Empresa do ônibus da morte de Paraty envolvida em outro desastre

Viação teve R$ 1 milhão bloqueados pela Justiça por causa de acidente fatal em 1999, quando duas pessoas morreram

Por O Dia

Rio - A mesma empresa do ônibus que tombou e matou 15 passageiros no domingo em Paraty está envolvida em outro acidente com vítimas fatais. O desastre ocorreu em 1999, provocou a morte de duas pessoas e pode custar aos cofres da firma mais de R$ 1 milhão. A ação de indenização aos familiares está na 2ª Câmara Cível. A Justiça determinou o bloqueio do dinheiro para garantir que, no futuro, a empresa tenha recursos para custear a indenização dos familiares.

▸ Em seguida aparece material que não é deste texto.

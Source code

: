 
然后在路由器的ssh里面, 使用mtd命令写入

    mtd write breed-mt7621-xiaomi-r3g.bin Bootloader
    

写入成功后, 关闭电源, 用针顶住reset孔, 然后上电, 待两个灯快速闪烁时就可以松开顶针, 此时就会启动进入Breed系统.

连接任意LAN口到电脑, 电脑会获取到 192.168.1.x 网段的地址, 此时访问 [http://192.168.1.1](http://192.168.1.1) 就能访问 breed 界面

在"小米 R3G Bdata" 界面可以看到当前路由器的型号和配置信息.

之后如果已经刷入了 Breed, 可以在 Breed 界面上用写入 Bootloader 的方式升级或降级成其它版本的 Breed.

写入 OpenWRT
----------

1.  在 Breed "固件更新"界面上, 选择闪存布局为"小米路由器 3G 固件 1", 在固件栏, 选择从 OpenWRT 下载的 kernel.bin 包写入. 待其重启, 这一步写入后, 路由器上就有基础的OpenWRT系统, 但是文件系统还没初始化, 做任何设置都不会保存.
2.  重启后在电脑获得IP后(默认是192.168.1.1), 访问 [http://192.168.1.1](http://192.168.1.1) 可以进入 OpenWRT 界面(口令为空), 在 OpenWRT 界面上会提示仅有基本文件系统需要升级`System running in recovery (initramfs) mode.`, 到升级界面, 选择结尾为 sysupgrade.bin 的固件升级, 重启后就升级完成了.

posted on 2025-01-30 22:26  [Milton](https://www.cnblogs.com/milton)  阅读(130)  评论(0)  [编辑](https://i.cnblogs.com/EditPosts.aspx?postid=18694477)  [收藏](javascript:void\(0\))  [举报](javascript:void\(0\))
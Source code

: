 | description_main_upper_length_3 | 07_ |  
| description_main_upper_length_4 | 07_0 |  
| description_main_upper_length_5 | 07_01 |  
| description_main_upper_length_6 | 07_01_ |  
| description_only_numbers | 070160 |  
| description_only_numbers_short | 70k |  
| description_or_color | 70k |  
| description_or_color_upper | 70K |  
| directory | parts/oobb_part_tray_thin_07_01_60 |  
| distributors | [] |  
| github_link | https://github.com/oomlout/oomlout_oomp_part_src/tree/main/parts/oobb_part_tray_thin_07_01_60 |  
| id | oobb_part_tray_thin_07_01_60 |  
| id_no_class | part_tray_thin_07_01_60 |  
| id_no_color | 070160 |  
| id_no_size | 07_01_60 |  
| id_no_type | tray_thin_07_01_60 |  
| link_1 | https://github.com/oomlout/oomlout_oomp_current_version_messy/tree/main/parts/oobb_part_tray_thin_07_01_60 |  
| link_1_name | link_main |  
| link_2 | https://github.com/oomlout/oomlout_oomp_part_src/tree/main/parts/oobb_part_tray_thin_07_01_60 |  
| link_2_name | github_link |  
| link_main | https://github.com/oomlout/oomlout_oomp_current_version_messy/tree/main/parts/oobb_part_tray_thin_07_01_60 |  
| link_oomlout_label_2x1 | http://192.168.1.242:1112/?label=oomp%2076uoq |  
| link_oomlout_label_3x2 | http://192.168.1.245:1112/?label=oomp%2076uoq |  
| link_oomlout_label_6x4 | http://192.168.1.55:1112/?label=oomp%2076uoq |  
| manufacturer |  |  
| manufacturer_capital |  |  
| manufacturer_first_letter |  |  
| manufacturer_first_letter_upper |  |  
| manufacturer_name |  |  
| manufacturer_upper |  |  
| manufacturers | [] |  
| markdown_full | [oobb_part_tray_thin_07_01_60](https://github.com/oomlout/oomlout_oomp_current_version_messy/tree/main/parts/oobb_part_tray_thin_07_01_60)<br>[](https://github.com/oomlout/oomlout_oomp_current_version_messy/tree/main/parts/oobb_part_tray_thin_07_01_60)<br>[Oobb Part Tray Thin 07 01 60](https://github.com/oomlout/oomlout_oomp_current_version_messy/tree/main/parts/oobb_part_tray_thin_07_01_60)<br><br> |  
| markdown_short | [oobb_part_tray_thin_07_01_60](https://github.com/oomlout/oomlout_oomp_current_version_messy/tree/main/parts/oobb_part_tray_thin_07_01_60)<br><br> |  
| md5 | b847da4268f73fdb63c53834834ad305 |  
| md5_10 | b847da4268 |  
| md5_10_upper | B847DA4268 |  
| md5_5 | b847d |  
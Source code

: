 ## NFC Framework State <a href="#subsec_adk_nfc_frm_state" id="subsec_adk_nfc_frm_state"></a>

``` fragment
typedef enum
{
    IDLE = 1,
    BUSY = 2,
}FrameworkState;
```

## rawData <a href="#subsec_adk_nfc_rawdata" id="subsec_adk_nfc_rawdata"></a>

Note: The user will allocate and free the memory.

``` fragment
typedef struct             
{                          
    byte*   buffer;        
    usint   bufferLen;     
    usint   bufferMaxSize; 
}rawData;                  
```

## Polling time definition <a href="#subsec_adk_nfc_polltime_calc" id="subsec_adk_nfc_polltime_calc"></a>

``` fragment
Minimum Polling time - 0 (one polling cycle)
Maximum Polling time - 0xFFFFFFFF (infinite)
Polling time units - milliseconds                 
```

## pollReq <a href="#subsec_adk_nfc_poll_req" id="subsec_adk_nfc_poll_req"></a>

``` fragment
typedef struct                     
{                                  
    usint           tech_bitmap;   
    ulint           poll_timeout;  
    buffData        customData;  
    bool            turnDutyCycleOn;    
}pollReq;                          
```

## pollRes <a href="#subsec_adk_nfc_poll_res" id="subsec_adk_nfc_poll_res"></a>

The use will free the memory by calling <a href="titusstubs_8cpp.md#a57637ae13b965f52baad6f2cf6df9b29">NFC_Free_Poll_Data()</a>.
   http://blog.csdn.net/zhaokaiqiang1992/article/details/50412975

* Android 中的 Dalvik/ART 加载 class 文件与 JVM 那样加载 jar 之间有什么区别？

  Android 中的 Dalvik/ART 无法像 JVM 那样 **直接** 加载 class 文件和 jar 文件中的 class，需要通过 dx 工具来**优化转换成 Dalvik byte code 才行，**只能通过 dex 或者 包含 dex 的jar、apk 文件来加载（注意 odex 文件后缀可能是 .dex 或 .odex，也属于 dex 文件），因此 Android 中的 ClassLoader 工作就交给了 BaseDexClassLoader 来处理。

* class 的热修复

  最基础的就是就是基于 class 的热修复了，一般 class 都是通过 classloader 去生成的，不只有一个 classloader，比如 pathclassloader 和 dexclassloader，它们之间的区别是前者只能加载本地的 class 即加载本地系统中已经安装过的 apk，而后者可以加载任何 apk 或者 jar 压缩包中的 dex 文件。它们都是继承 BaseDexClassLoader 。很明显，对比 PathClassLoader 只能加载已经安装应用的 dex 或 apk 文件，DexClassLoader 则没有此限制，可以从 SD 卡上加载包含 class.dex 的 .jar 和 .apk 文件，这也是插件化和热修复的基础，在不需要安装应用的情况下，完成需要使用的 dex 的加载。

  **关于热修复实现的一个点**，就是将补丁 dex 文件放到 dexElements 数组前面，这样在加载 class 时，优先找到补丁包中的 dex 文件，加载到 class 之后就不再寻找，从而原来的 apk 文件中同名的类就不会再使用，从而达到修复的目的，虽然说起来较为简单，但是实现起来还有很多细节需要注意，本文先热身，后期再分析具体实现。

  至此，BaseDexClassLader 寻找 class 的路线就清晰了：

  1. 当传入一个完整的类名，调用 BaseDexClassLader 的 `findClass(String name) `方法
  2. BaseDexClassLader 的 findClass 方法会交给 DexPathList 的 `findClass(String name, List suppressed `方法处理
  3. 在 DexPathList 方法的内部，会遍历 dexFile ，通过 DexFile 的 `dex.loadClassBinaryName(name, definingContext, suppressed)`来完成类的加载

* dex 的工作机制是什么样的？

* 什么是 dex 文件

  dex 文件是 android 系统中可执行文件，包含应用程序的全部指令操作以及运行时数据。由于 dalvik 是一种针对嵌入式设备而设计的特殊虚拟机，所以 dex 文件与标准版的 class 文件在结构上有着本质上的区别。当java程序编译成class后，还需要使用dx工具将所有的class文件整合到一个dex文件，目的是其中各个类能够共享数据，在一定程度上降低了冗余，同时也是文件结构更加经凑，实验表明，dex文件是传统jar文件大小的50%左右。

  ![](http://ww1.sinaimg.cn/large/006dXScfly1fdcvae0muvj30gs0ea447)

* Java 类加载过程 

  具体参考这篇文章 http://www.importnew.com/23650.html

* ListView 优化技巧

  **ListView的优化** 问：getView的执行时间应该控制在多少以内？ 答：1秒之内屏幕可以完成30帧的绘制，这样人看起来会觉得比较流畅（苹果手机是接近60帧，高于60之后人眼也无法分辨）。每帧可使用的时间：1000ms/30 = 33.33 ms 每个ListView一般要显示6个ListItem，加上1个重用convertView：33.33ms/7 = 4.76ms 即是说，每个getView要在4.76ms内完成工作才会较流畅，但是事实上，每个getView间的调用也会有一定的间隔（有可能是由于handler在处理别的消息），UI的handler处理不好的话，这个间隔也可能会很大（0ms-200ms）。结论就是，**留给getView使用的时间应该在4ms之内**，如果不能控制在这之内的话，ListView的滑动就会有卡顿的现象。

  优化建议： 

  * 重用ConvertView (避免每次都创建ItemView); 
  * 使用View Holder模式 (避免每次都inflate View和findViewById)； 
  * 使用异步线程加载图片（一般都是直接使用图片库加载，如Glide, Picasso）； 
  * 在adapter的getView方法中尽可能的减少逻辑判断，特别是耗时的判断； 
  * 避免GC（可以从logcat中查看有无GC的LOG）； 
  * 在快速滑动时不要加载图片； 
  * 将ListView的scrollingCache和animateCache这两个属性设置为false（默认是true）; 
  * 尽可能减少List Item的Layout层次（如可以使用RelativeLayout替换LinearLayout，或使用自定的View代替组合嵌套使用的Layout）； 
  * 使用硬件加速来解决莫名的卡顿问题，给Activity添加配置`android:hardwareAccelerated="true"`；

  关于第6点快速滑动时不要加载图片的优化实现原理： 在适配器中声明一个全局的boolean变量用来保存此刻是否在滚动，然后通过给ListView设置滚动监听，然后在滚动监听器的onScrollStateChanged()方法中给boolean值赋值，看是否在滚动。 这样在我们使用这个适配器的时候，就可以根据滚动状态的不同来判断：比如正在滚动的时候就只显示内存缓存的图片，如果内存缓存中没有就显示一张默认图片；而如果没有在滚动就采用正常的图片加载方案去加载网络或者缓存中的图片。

“Ficou comprovado no processo de 1999 que houve negligência, imprudência e imperícia do motorista”, afirmou a advogada Solange Rocha Mundim, que atua no processo contra a empresa. O acidente de 1999 aconteceu na Rio-Santos, no trevo de Paraty, quando um ônibus da Colitur atingiu a lateral de um carro com cinco pessoas. Elas iam de Trindade para o Parque Mambucaba. Segundo a advogada, o motorista do ônibus não respeitou a preferencial do automóvel.

Paulo Arantes%2C dono da Colitur%3A “Tenho concessão de ônibus há 30 anos”Bruno de Lima / Agência O Dia

O diretor superintendente da Colitur, Paulo Afonso Arantes, foi lacônico ao falar sobre o caso. “Chegamos a propor um acordo que foi negado pela defesa, que entendeu ser baixo o valor de R$ 800 mil. Temos R$ 1 milhão bloqueados atualmente, mas apostamos no fim desse imbróglio”, disse.

Arantes fez questão ainda de minimizar tanto o episódio de 1999 quanto o desastre de domingo. “Se levarmos em consideração os mais de 30 anos de atuação no mercado, vemos que o número de processos e notificações é baixo”, concluiu.

Ontem a prefeitura postou no Facebook documentos com 143 páginas nas quais constam autuações contra a empresa. Segundo a assessoria de imprensa há 131 notificações desde 2013. Porém, a 2ª Promotoria de Justiça de Tutela Coletiva de Angra dos Reis e Paraty alega que a prefeitura falhava na fiscalização e não cumpria o termo de ajustamento de conduta assinado em abril. Parte da responsabilidade sobre o acidente pode recair também sobre o prefeito Carlos José Gama Miranda, o Casé (PT), em ação de improbidade administrativa por omissão.

Enterro dos passageirosJoão Laet / Agência O Dia

Prefeitura nega omissão

O secretário de Transportes de Paraty, Ronaldo Carpinelli, admitiu que a prefeitura pode processar a Colitur pelo acidente. “A placa do ônibus está cadastrada para realizar apenas itinerários intermunicipais. No entanto, pela demanda do feriado, a Colitur acabou destacando o veículo para fazer o trecho municipal sem que fôssemos avisados”, explicou.

Carpinelli alegou dificuldades em realizar a fiscalização, já que vários trechos são cortados por rodovias federais, de monitoramento da Polícia Rodoviária Federal. O secretário não soube explicar o porquê de não haver qualquer fiscalização do trecho municipal, conhecido por Morro do Deus Me Livre.

Nesta quarta-feira, manifestantes realizaram protesto contra a empresa em Paraty.

Defensoria quer agilizar indenização

Familiares dos 15 mortos e dos 66 feridos no acidente de domingo em Paraty receberão propostas de indenização por danos individuas morais e materiais. Os valores dos acordos serão definidos amanhã em parceria com a Defensoria Pública, com base em cifras estabelecidas em Tribunais Superiores e levando em conta a gravidade dos danos em cada um dos 83 casos. “Quando as vítimas deixam filhos e dependentes, por exemplo, requerem indenizações maiores”, explicou a coordenadora do Núcleo de Defesa do Consumidor, Patrícia Cardoso.

Uma ação por danos morais coletivos também será proposta pela Defensoria. “Nesse caso, o valor pode ser revertido em melhorias para a cidade, como sinalização e pavimentação das estradas”, completou Patrícia. De acordo com ela, as pessoas que sofreram danos diretos e indiretos por conta das vítimas podem recusar a oferta. Mas, caso isto aconteça, será necessário recorrer à ações judiciais que tendem a se estender nos tribunais.

No encontro realizado ontem com a Defensoria, o diretor da Colitur, Paulo Afonso Arantes, também explicou o porquê de a empresa continuar a operar na região. “Tenho a concessão há 30 anos. Não tive a renovação em 2014, mas não tive ordens para parar. Tenho 200 funcionários que dependem de mim”, afirmou ele, que também negou problemas no freio ou superlotação.